Remember that band The Magic Numbers? They had a top 10 album back in 2005 and a slew of catchy singles? Well forget about them. This is a new band called The Magic Numbers. Bigger, braver, bolder than the old version, and with a new album that’s likely to impress old fans and garner some new ones who perhaps weren’t too enamoured with the slightly twee, 60s-influenced sound of old.

That’s not to say that this new incarnation of the band – “Magic Numbers Version 2.0” we’ll call them – haven’t drawn on the strengths of their predecessor. Present and correct are the rich harmonies, the well-crafted melodies and the odd key-change. What you also get with this upgrade are songs that go off in unexpected directions, thumping drums, beautiful strings and an epic-ness not seen before.

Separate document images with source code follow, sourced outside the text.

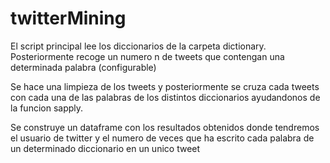 twitterMining
=============


El script principal lee los diccionarios de la carpeta dictionary.
Posteriormente recoge un numero n de tweets que contengan una determinada palabra (configurable)

Se hace una limpieza de los tweets y posteriormente se cruza cada tweets con cada una de las palabras de los distintos
diccionarios ayudandonos de la funcion sapply.

Se construye un dataframe con los resultados obtenidos donde tendremos el usuario de twitter y el numero de veces que
ha escrito cada palabra de un determinado diccionario en un unico tweet

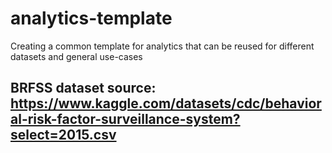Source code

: # analytics-template
Creating a common template for analytics that can be reused for different datasets and general use-cases


## BRFSS dataset source: https://www.kaggle.com/datasets/cdc/behavioral-risk-factor-surveillance-system?select=2015.csv
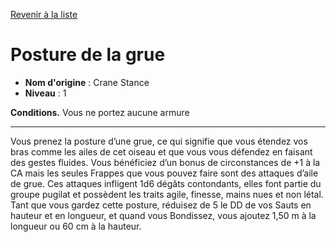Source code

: [Revenir à la liste](list.md)

# Posture de la grue

 * **Nom d'origine** : Crane Stance
 * **Niveau** : 1


<p><strong>Conditions.</strong> Vous ne portez aucune armure</p>
<hr>
<p>Vous prenez la posture d’une grue, ce qui signifie que vous étendez vos bras comme les ailes de cet oiseau et que vous vous défendez en faisant des gestes fluides. Vous bénéficiez d’un bonus de circonstances de +1 à la CA mais les seules Frappes que vous pouvez faire sont des attaques d’aile de grue. Ces attaques infligent 1d6 dégâts contondants, elles font partie du groupe pugilat et possèdent les traits agile, finesse, mains nues et non létal. Tant que vous gardez cette posture, réduisez de 5 le DD de vos Sauts en hauteur et en longueur, et quand vous Bondissez, vous ajoutez 1,50 m à la longueur ou 60 cm à la hauteur.</p>
<p>&nbsp;</p>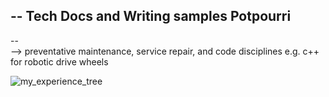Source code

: -- Tech Docs and Writing samples Potpourri  
--
--  
--> preventative maintenance, service repair, and code disciplines e.g. c++ for robotic drive wheels

![my_experience_tree](https://user-images.githubusercontent.com/59778456/161862729-df1b79b7-eb14-4227-966e-d278cedfffe6.JPG)
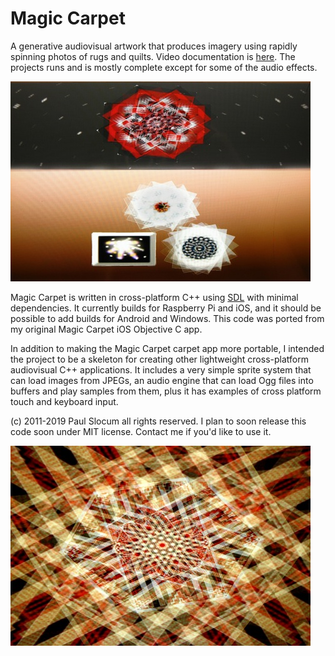 # Magic Carpet

A generative audiovisual artwork that produces imagery using rapidly spinning photos of rugs and quilts.  Video documentation is [here](https://www.youtube.com/watch?v=vnxtZg9wPo4).  The projects runs and is mostly complete except for some of the audio effects.

![menu screenshot](media/screenshots/screen_menu_480x320.jpg)

Magic Carpet is written in cross-platform C++ using [SDL](https://www.libsdl.org/) with minimal dependencies.  It currently builds for Raspberry Pi and iOS, and it should be possible to add builds for Android and Windows.  This code was ported from my original Magic Carpet iOS Objective C app. 

In addition to making the Magic Carpet carpet app more portable, I intended the project to be a skeleton for creating other lightweight cross-platform audiovisual C++ applications.  It includes a very simple sprite system that can load images from JPEGs, an audio engine that can load Ogg files into buffers and play samples from them, plus it has examples of cross platform touch and keyboard input.

(c) 2011-2019 Paul Slocum all rights reserved.  I plan to soon release this code soon under MIT license.  Contact me if you'd like to use it.  

![menu screenshot](media/screenshots/screen_1_480x320.jpg)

It seems the four years since their last album, ‘The Runaway’ in 2010, have done the band a world of good. Romeo Stodart (the band’s chief songwriter and singer) has been busy collaborating on other projects and having his first son while his sister Michele (bass player and singer) released a solo record in 2012. The band have also switched label to Caroline since their last effort. These experiences have been brought to bear on new record, ‘Alias’.

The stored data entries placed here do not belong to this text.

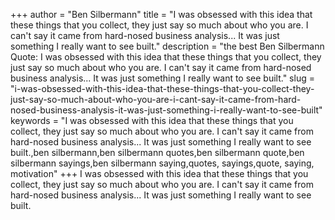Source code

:+++
author = "Ben Silbermann"
title = "I was obsessed with this idea that these things that you collect, they just say so much about who you are. I can't say it came from hard-nosed business analysis... It was just something I really want to see built."
description = "the best Ben Silbermann Quote: I was obsessed with this idea that these things that you collect, they just say so much about who you are. I can't say it came from hard-nosed business analysis... It was just something I really want to see built."
slug = "i-was-obsessed-with-this-idea-that-these-things-that-you-collect-they-just-say-so-much-about-who-you-are-i-cant-say-it-came-from-hard-nosed-business-analysis-it-was-just-something-i-really-want-to-see-built"
keywords = "I was obsessed with this idea that these things that you collect, they just say so much about who you are. I can't say it came from hard-nosed business analysis... It was just something I really want to see built.,ben silbermann,ben silbermann quotes,ben silbermann quote,ben silbermann sayings,ben silbermann saying,quotes, sayings,quote, saying, motivation"
+++
I was obsessed with this idea that these things that you collect, they just say so much about who you are. I can't say it came from hard-nosed business analysis... It was just something I really want to see built.
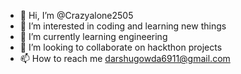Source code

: - 👋 Hi, I’m @Crazyalone2505
- 👀 I’m interested in coding and learning new things
- 🌱 I’m currently learning engineering 
- 💞️ I’m looking to collaborate on hackthon projects 
- 📫 How to reach me darshugowda6911@gmail.com 

<!---
Crazyalone2505/Crazyalone2505 is a ✨ special ✨ repository because its `README.md` (this file) appears on your GitHub profile.
You can click the Preview link to take a look at your changes.
--->

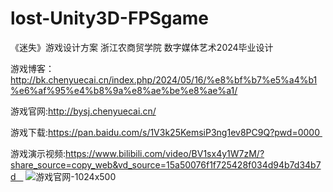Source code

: # lost-Unity3D-FPSgame
《迷失》游戏设计方案 浙江农商贸学院 数字媒体艺术2024毕业设计

游戏博客：http://bk.chenyuecai.cn/index.php/2024/05/16/%e8%bf%b7%e5%a4%b1%e6%af%95%e4%b8%9a%e8%ae%be%e8%ae%a1/

游戏官网:http://bysj.chenyuecai.cn/

游戏下载:https://pan.baidu.com/s/1V3k25KemsiP3ng1ev8PC9Q?pwd=0000 

游戏演示视频:https://www.bilibili.com/video/BV1sx4y1W7zM/?share_source=copy_web&vd_source=15a50076f1f725428f034d94b7d34b7d   
![游戏官网-1024x500](https://github.com/907609732/lost-Unity3D-FPSgame/assets/109679346/e59ffc7d-40ca-4aa6-8116-09139e409dbf) 

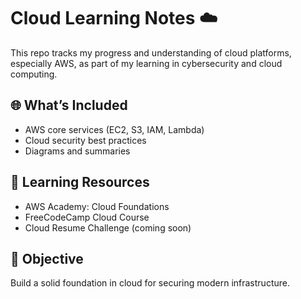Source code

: # Cloud Learning Notes ☁️

This repo tracks my progress and understanding of cloud platforms, especially AWS, as part of my learning in cybersecurity and cloud computing.

## 🌐 What’s Included
- AWS core services (EC2, S3, IAM, Lambda)
- Cloud security best practices
- Diagrams and summaries

## 🧠 Learning Resources
- AWS Academy: Cloud Foundations
- FreeCodeCamp Cloud Course
- Cloud Resume Challenge (coming soon)

## 🎯 Objective
Build a solid foundation in cloud for securing modern infrastructure.
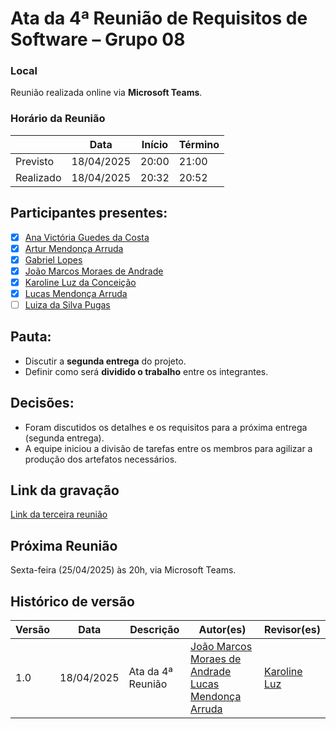# Ata da 4ª Reunião de Requisitos de Software – Grupo 08

### Local  
Reunião realizada online via **Microsoft Teams**.

### Horário da Reunião
|           | Data       | Início | Término |
| --------- | ---------- | ------ | ------- |
| Previsto  | 18/04/2025 | 20:00  | 21:00   |
| Realizado | 18/04/2025 | 20:32  | 20:52   |

## Participantes presentes:
- [x] [Ana Victória Guedes da Costa](https://github.com/navicg)  
- [x] [Artur Mendonça Arruda](https://github.com/ArtyMend07)  
- [x] [Gabriel Lopes](https://github.com/BrzGab)  
- [x] [João Marcos Moraes de Andrade](https://github.com/JJOAOMARCOSS)  
- [x] [Karoline Luz da Conceição](https://github.com/KarolineLuz)  
- [x] [Lucas Mendonça Arruda](https://github.com/lucasarruda9)  
- [ ] [Luiza da Silva Pugas](https://github.com/Luizaxx)

## Pauta:
* Discutir a **segunda entrega** do projeto.
* Definir como será **dividido o trabalho** entre os integrantes.

## Decisões:
* Foram discutidos os detalhes e os requisitos para a próxima entrega (segunda entrega).
* A equipe iniciou a divisão de tarefas entre os membros para agilizar a produção dos artefatos necessários.

## Link da gravação
[Link da terceira reunião]()

## Próxima Reunião  
Sexta-feira (25/04/2025) às 20h, via Microsoft Teams.

## Histórico de versão
| Versão | Data       | Descrição         | Autor(es)                                                        | Revisor(es)                                    |
| ------ | ---------- | ----------------- | ---------------------------------------------------------------- | ---------------------------------------------- |
| 1.0    | 18/04/2025 | Ata da 4ª Reunião | [João Marcos Moraes de Andrade](https://github.com/JJOAOMARCOSS) [Lucas Mendonça Arruda](https://github.com/lucasarruda9) | [Karoline Luz](https://github.com/KarolineLuz) |
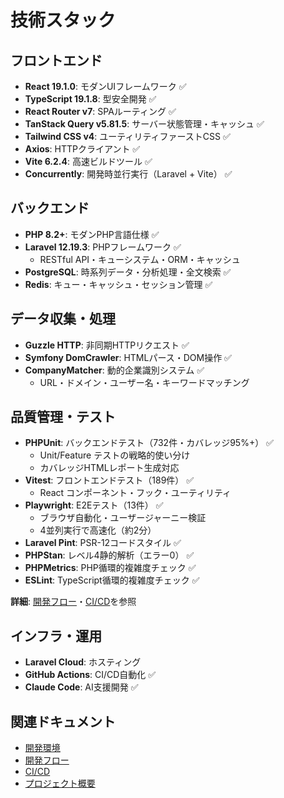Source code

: # 技術スタック

## フロントエンド

- **React 19.1.0**: モダンUIフレームワーク ✅
- **TypeScript 19.1.8**: 型安全開発 ✅  
- **React Router v7**: SPAルーティング ✅
- **TanStack Query v5.81.5**: サーバー状態管理・キャッシュ ✅
- **Tailwind CSS v4**: ユーティリティファーストCSS ✅
- **Axios**: HTTPクライアント ✅
- **Vite 6.2.4**: 高速ビルドツール ✅
- **Concurrently**: 開発時並行実行（Laravel + Vite） ✅

## バックエンド

- **PHP 8.2+**: モダンPHP言語仕様 ✅
- **Laravel 12.19.3**: PHPフレームワーク ✅
  - RESTful API・キューシステム・ORM・キャッシュ
- **PostgreSQL**: 時系列データ・分析処理・全文検索 ✅
- **Redis**: キュー・キャッシュ・セッション管理 ✅

## データ収集・処理

- **Guzzle HTTP**: 非同期HTTPリクエスト ✅
- **Symfony DomCrawler**: HTMLパース・DOM操作 ✅  
- **CompanyMatcher**: 動的企業識別システム ✅
  - URL・ドメイン・ユーザー名・キーワードマッチング

## 品質管理・テスト

- **PHPUnit**: バックエンドテスト（732件・カバレッジ95%+） ✅
  - Unit/Feature テストの戦略的使い分け
  - カバレッジHTMLレポート生成対応
- **Vitest**: フロントエンドテスト（189件） ✅
  - React コンポーネント・フック・ユーティリティ
- **Playwright**: E2Eテスト（13件） ✅
  - ブラウザ自動化・ユーザージャーニー検証
  - 4並列実行で高速化（約2分）
- **Laravel Pint**: PSR-12コードスタイル ✅
- **PHPStan**: レベル4静的解析（エラー0） ✅
- **PHPMetrics**: PHP循環的複雑度チェック ✅
- **ESLint**: TypeScript循環的複雑度チェック ✅

**詳細**: [開発フロー](開発フロー)・[CI/CD](CI-CD)を参照

## インフラ・運用

- **Laravel Cloud**: ホスティング
- **GitHub Actions**: CI/CD自動化 ✅
- **Claude Code**: AI支援開発 ✅

## 関連ドキュメント

- [開発環境](開発環境)
- [開発フロー](開発フロー)
- [CI/CD](CI-CD)
- [プロジェクト概要](プロジェクト概要)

The album kicks off with the tale of foreboding that is Wake Up, with Romeo lamenting that “nobody knows this is happening/It’s happening”. The Magic Numbers of old probably would not have started an album with a six-minute builder like Wake Up, but as previously mentioned, this is not The Magic Numbers of old. It is followed by the relatively soothing You K(no)w, which after two minutes shifts gears into a totally different song, before returning the original melody, asking “if you’re disappointed with me, why don’t you come and save me?”.

While The Magic Numbers have always been a band born out of influences, on ‘Alias’ there are some more direct nods to specific acts: Roy Orbison, begins with mournful strings and could have been sung by Dusty Springfield fifty years ago with Michele’s cry of “boy don’t you know that I waited to love you” (not to mind the fact that it’s called Roy Orbison), before bursting out of the speakers, while Thought I Wasn’t Ready sounds like it was plucked off the Fleetwood Mac cutting room floor, and not in a bad way.

Whether the band would like to admit it or not, clearly some more modern influences have also crept into their collective subconscious. For example Accidental Song sounds like Neon Bible-era Arcade Fire with its chorus of “aah aahs” kicking things off before the strings join in. Thankfully, however, the band resist the temptation to just add in a few synth lines as part of the re-invention.

‘Alias’ does flag a little towards the end, with both Better Than Him and Enough failing to hold our attention like the preceding songs, or maybe it’s just that the surprise has worn off by the time we get to them. But then Black Rose immediately pulls us back in, sounding like a more polished PJ Harvey, and finishing the record with suitable aplomb.

Yes, The Magic Numbers are back, but this is not a return to form – it’s a turn to a new form. And a gripping one at that.